"Noms de pays : le nom", Proust
Publié le 4 Janvier 2017
L'enjeu de la balade poétique était d'apprendre à voir avec les yeux du poète. La séance du jour est dédiée à la découverte d'un extrait de Du côté de chez Swann, de Marcel Proust. Il s'agit de faire comprendre les mécanismes de la rêverie poétique à partir de l'évocation des noms de lieux.
"Le nom de Parme, une des villes où je désirais le plus aller, depuis que j'avais lu la Chartreuse m'apparaissant compact, lisse, mauve et doux ; si on me parlait d'une maison quelconque de Parme dans laquelle je serais reçu, on me causait le plaisir de penser que j'habiterais une demeure lisse, compacte, mauve et douce, qui n'avait de rapport avec les demeures d'aucune ville d'Italie, puisque je l'imaginais seulement à l'aide de cette syllabe lourde du nom de Parme, où ne circule aucun air, et de tout ce que je lui avais fait absorber de douceur stendhalienne et du reflet des violettes. Et quand je pensais à Florence, c'était comme à une ville miraculeusement embaumée et semblable à une corolle, parce qu'elle s'appelait la cité des lys et sa cathédrale, Sainte-Marie-des-Fleurs.
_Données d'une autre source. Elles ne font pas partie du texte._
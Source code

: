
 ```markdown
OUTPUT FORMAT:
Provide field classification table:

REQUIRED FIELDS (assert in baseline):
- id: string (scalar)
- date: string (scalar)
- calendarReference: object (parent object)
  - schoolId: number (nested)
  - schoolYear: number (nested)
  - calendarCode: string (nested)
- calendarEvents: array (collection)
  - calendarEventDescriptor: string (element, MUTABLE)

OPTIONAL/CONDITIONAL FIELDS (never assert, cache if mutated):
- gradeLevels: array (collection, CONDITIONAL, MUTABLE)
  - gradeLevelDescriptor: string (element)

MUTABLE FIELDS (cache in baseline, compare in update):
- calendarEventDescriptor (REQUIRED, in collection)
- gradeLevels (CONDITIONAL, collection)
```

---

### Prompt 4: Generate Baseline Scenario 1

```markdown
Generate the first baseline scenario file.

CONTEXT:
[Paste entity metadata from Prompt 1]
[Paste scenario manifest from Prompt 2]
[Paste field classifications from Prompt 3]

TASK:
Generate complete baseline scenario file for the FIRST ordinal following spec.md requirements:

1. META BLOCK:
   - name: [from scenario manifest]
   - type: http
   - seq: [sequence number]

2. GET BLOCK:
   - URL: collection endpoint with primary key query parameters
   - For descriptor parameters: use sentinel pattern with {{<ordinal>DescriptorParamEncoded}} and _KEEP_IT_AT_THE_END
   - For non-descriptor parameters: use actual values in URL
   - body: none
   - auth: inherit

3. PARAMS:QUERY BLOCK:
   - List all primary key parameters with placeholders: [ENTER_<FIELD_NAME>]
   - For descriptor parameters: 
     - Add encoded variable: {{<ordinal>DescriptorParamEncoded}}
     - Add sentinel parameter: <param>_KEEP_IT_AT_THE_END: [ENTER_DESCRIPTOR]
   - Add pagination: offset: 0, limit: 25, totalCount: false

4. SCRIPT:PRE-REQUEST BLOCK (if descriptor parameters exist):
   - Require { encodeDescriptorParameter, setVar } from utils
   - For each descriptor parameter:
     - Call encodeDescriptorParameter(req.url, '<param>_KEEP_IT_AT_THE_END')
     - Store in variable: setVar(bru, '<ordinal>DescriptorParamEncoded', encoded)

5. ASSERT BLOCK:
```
Quant à Balbec, c'était un de ces noms où comme sur une vieille poterie normande qui garde la couleur de la terre d'où elle fut tirée, on voit se peindre encore la représentation de quelque usage aboli, de quelque droit féodal, d'un état ancien de lieux, d'une manière désuète de prononcer qui en avait formé les syllabes hétéroclites et que je ne doutais pas de retrouver jusque chez l'aubergiste qui me servirait du café au lait à mon arrivée, me menant voir la mer déchaînée devant l'église et auquel je prêtais l'aspect disputeur, solennel et médiéval d'un personnage de fabliau."
On a ensuite lu des extraits du recueil de Ludovic Janvier, Des rivières plein la voix...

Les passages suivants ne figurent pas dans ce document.